Eluana Englaro’s Life in Jeopardy Again, New Region Will Follow Order to Kill Her

Bioethics   |   Steven Ertelt   |   Jan 22, 2009   |   9:00AM   |   WASHINGTON, DC

Eluana Englaro’s Life in Jeopardy Again, New Region Will Follow Order to Kill Her

by Steven Ertelt
LifeNews.com Editor
January 22
, 2009

Rome, Italy (LifeNews.com) — Eluana Englaro’s life is in jeopardy again as a new region has stepped up and said it would follow the court ruling allowing the disabled woman’s father to take her life. The battle, similar to the one fought over Terri Schiavo, involves a father’s request to kill his daughter via a painful starvation and dehydration death.

Englaro has been in what doctors term a so-called "vegetative state" following a car accident and has received food and water via a feeding tube.

In November, the highest court in Italy granted Englaro’s father the right to kill her via euthanasia by removing her feeding tube.

After that, officials in Milan, the capital of the Lombardy region where Englaro is hospitalized, has since barred hospitals under its control from carrying out the decision.

Now, officials in the northwestern Piedmont region are ready to help her father take her life.

Piedmont’s governor Mercedes Bresso told AFP "Eluana’s tragic story has become unbearable for a civilized country, from a legal and human point of view."

He said the region was ready to get involved because of "the lengthy legal battle followed by the disrespect of the father’s rights."

An attorney representing Englaro’s father told AFP that he is considering the offer.

"The offer from Piedmont is a first step forward.
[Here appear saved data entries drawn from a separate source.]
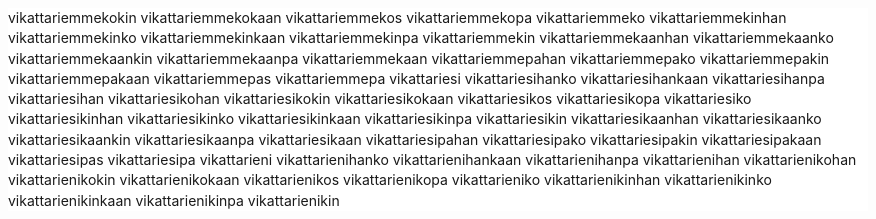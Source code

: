 vikattariemmekokin
vikattariemmekokaan
vikattariemmekos
vikattariemmekopa
vikattariemmeko
vikattariemmekinhan
vikattariemmekinko
vikattariemmekinkaan
vikattariemmekinpa
vikattariemmekin
vikattariemmekaanhan
vikattariemmekaanko
vikattariemmekaankin
vikattariemmekaanpa
vikattariemmekaan
vikattariemmepahan
vikattariemmepako
vikattariemmepakin
vikattariemmepakaan
vikattariemmepas
vikattariemmepa
vikattariesi
vikattariesihanko
vikattariesihankaan
vikattariesihanpa
vikattariesihan
vikattariesikohan
vikattariesikokin
vikattariesikokaan
vikattariesikos
vikattariesikopa
vikattariesiko
vikattariesikinhan
vikattariesikinko
vikattariesikinkaan
vikattariesikinpa
vikattariesikin
vikattariesikaanhan
vikattariesikaanko
vikattariesikaankin
vikattariesikaanpa
vikattariesikaan
vikattariesipahan
vikattariesipako
vikattariesipakin
vikattariesipakaan
vikattariesipas
vikattariesipa
vikattarieni
vikattarienihanko
vikattarienihankaan
vikattarienihanpa
vikattarienihan
vikattarienikohan
vikattarienikokin
vikattarienikokaan
vikattarienikos
vikattarienikopa
vikattarieniko
vikattarienikinhan
vikattarienikinko
vikattarienikinkaan
vikattarienikinpa
vikattarienikin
We will examine it, but we are being cautious because being at the head of a region does not mean you have all the powers," Vittorio Angiolini told AFP.

Several other regions had offered to help but changed their minds when Health Minister Maurizio Sacconi pressured them to reserve their positions. Sacconi warned that hospitals receiving government funds would face consequences for killing the disabled woman.

Recently, a group of more than 700 doctors in Italy signed their names to a letter supporting Eluana Englaro’s right to life.

The letter says that physicians have a duty to help people who can’t feed themselves and that removing her food and water would go against the World Medical Association’s 1964 Helsinki declaration.

The Italian nuns at the Blessed Luigi Talamoni clinic in Lecco, Lombardy who are caring for Englaro refuse to withdraw her food and medical care.

Cardinal Dionigi Tettamanzi, the archbishop of Milan, says he is hoping civil authorities will "change their minds" about allowing "a beloved creature of God" to be deprived of food and water.

Both the government and Catholic officials are worried the Englaro decision will pave the way for a court ruling or legislation in the Italian parliament that would legalize assisted suicide or euthanasia.

Some pro-life advocates are looking at the legal possibility of getting appointed as Eluana’s guardian, replacing the decision-making of her father, or taking her case to the European Court of Human Rights at Strasbourg.

If the feeding tube is pulled, Englaro will be starved and dehydrated to death in the same painful manner that took Terri Schiavo’s life over the course of 13 days four years ago.

Under Italian law, killing a patient via direct euthanasia with an overdose of drugs is illegal and patients have a right to refuse treatment, but the law doesn’t address cases like Englaro’s when patients are unable to make their own medical decisions.

Last year, some of Italy’s leading neurologists said Englaro should not be killed and they questioned whether she is in a persistent vegetative state.

"She is not a person in coma, or a terminal patient, but a severely handicapped person in need of special basic care, as occurs in many other situations of serious injuries to parts of the brain that limit the capacity of communication and self-sustenance," they said, according to a Zenit report.

"A patient’s nutrition and hydration, even if assisted, cannot be confused with medical treatment; they have always constituted the fundamental elements of care, precisely because they are indispensable for every human being, whether healthy or sick," they went on to say.

"The tube through which nourishment is received does not alter this elementary truth; rather, it can be compared to a prosthesis or any other type of aid," they explained.